While Amy Poehler is probably best known for her work on Saturday Night Live and Parks and Recreation, in recent years, she’s also produced some of the most interesting and hilarious comedies in television, and begun a promising directorial career. In 2019, Poehler directed her first film, Wine Country, which debuted on Netflix, and now, Poehler’s second film for the streaming service, Moxie, is debuting on March 3rd.
Based on Jennifer Mathieu’s book of the same name, Moxie centers on shy 16-year-old Vivian Carter (played by Little Women and I’m Thinking of Ending Things’ Hadley Robinson), who is tired of the sexism and unequal treatment in her high school. Vivian discovers that her mother (played by Amy Poehler) was rebellious in her teenage years, and becomes inspired by her mom’s past history of fighting for change. To try and make a difference in her high school, Vivian publishes a zine, which starts a new revolution in her school.
In addition to Amy Poehler and Hadley Robinson, Moxie includes Josephine Langford, Legion’s Lauren Tsai, The Walking Dead’s Sydney Park, and Patrick Schwarzenegger. Moxie also features Ike Barinholtz, Marcia Gay Harden, and Agents of S.H.I.E.L.D.’s Clark Gregg. Moxie is written by After’s Tamara Chestna, and Dylan Meyer.
As of right now, Moxie has a solid 60% on Rotten Tomatoes’ Tomatometer. Tomris Laffly of Varietysaid that Moxie is “a welcome entry into a familiar genre that will resonate with young audiences burdened by the unwritten rules of their respective educational institutions.” However, Peter Bradshaw of The Guardian said, “The target audience will surely be aware of the canon of superior, funny movies – and they will be baffled to see that Poehler doesn’t want to do something similar.”
In the last few years, Amy Poehler has produced great comedies that she hasn’t starred in. Poehler created her own production company, Paper Kite Productions, which is part of Universal Television. Through this, Poehler was the executive producer of such great comedy series as Hulu’s Difficult People – the streaming service’s first scripted series – and Comedy Central’s Broad City.
Most recently, Amy Poehler produced and co-created Netflix’s Russian Doll, which earned Emmy Award nominations for Outstanding Comedy Series and Outstanding Lead Actress in a Comedy Series for star and co-creator Natasha Lyonne. Poehler is also a producer on the Adult Swim series Three Busy Debras, and produces and voices two characters on the Fox animated series, Duncanville.
But Amy Poehler has had an impressive last few years as a creator, star, and host of many projects. In 2014, Poehler wrote her first book, Yes Please. Poehler would also star as Joy in Pixar’s Inside Out, on which she also wrote additional dialogue. Since Inside Out, Poehler has starred in two films with other Saturday Night Live alumni: 2015’s Sisters with Tina Fey, and 2017’s The House with Will Ferrell.

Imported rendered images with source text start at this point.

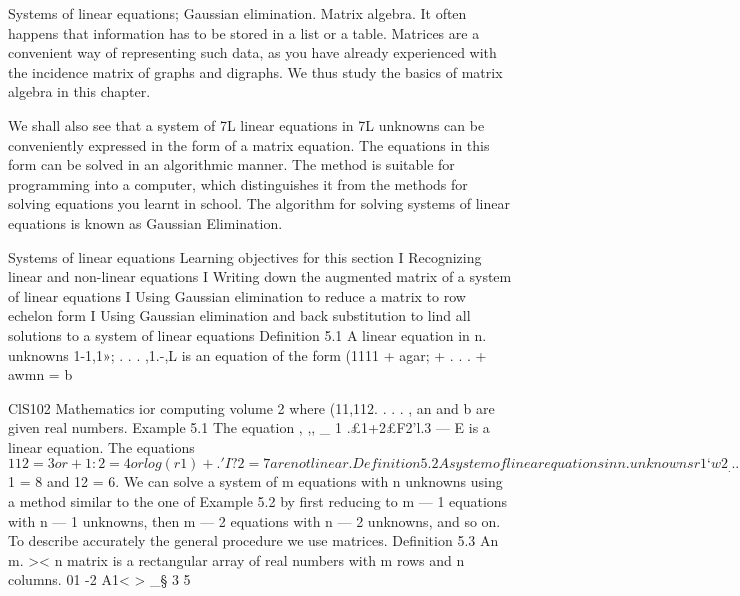 Systems of linear equations; Gaussian elimination. Matrix algebra.
It often happens that information has to be stored in a list or a table.
Matrices are a convenient way of representing such data, as you
have already experienced with the incidence matrix of graphs and
digraphs. We thus study the basics of matrix algebra in this chapter.



We shall also see that a system of 7L linear equations in 7L unknowns
can be conveniently expressed in the form of a matrix equation. The
equations in this form can be solved in an algorithmic manner. The
method is suitable for programming into a computer, which
distinguishes it from the methods for solving equations you learnt in
school. The algorithm for solving systems of linear equations is
known as Gaussian Elimination.



Systems of linear equations
Learning objectives for this section
I Recognizing linear and non-linear equations
I Writing down the augmented matrix of a system of linear equations
I Using Gaussian elimination to reduce a matrix to row echelon form
I Using Gaussian elimination and back substitution to lind all solutions to a system
of linear equations
Definition 5.1 A linear equation in n. unknowns 1-1,1»; . . . ,1.-,L is an
equation of the form
(1111 + agar; + . . . + awmn = b





ClS102 Mathematics ior computing volume 2
where (11,112. . . . , an and b are given real numbers.
Example 5.1 The equation
, ,, _ 1
.£1+2£F2’l.3 — E
is a linear equation.
The equations $112 = 3 or  + 1:2 = 4 or log(r1) + .'I?2 = 7 are not
linear.
Definition 5.2 A system of linear equations in n. unknowns
r1‘w2_ . . . ,1~,, is a collection of one or more linear equations involving
the same unknowns. A solutionfor this system is an assignment of
real numbers .11 : kl, ac; = k2, . . . ,;1c,,, = kn which satisfies each of the
equations in the system. To solve the system we want to find all the
solutions to the system.



Example 5.2 A system of linear equations and its solution
Consider the following system of two equations in two unknowns.
3.r1 + 612 = 60 (5.1)
211 — 1'2 = 10. (5.2)
Then %
001 + 2172 = Z0. (5.3)
Now Equation (5.2) — 2>< Equation (5.3) gives
—5.rZ = -30.
Therefore
.rg = 6.
Substituting back into Equation (5.3) gives
av1=2O—2av2 =20—12=8.
So the only solution to this system is $1 = 8 and 12 = 6.
We can solve a system of m equations with n unknowns using a
method similar to the one of Example 5.2 by ﬁrst reducing to m — 1
equations with n — 1 unknowns, then m — 2 equations with n — 2
unknowns, and so on. To describe accurately the general procedure
we use matrices.
Definition 5.3 An m. >< n matrix is a rectangular array of real numbers
with m rows and n columns.
01 -2
A1< >
_§ 3 5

However, Poehler has also continued to appear in various shows even after the conclusion of Parks and Recreation. Poehler appeared in multiple episodes of Kroll Show, and was one of the lead actors in 2015’s Wet Hot American Summer: First Day of Camp, and 2017’s Wet Hot American Summer: Ten Years Later. Alongside her Parks and Recreation star Nick Offerman, Poehler has hosted NBC’s crafting reality competition series, Making It. Most recently, Poehler also co-hosted the 78th Golden Globe Awards with Tina Fey, and previously hosted the award show three other times with Tina Fey.
Even though Amy Poehler continues to make occasional appearances on television and in hosting gigs, it seems as though Poehler is content working behind-the-scenes on exciting new projects, and directing her own films. 2019’s Wine Country united Poehler with many of her friends from her Saturday Night Live days, including Maya Rudolph, Rachel Dratch, Ana Gasteyer, Tina Fey, and Saturday Night Live writers Paula Pell and Emily Spivey. While Moxie doesn’t seem to have any appearances from Poehler’s frequent collaborators, that seems to show that Poehler is growing more comfortable directing without people she’s worked with plenty of times before.
Amy Poehler’s second film as director, Moxie, makes its Netflix debut on March 3rd. Moxie looks to be a great choice for those who like teen comedies with something more to say, and Poehler’s comedic sensibilities.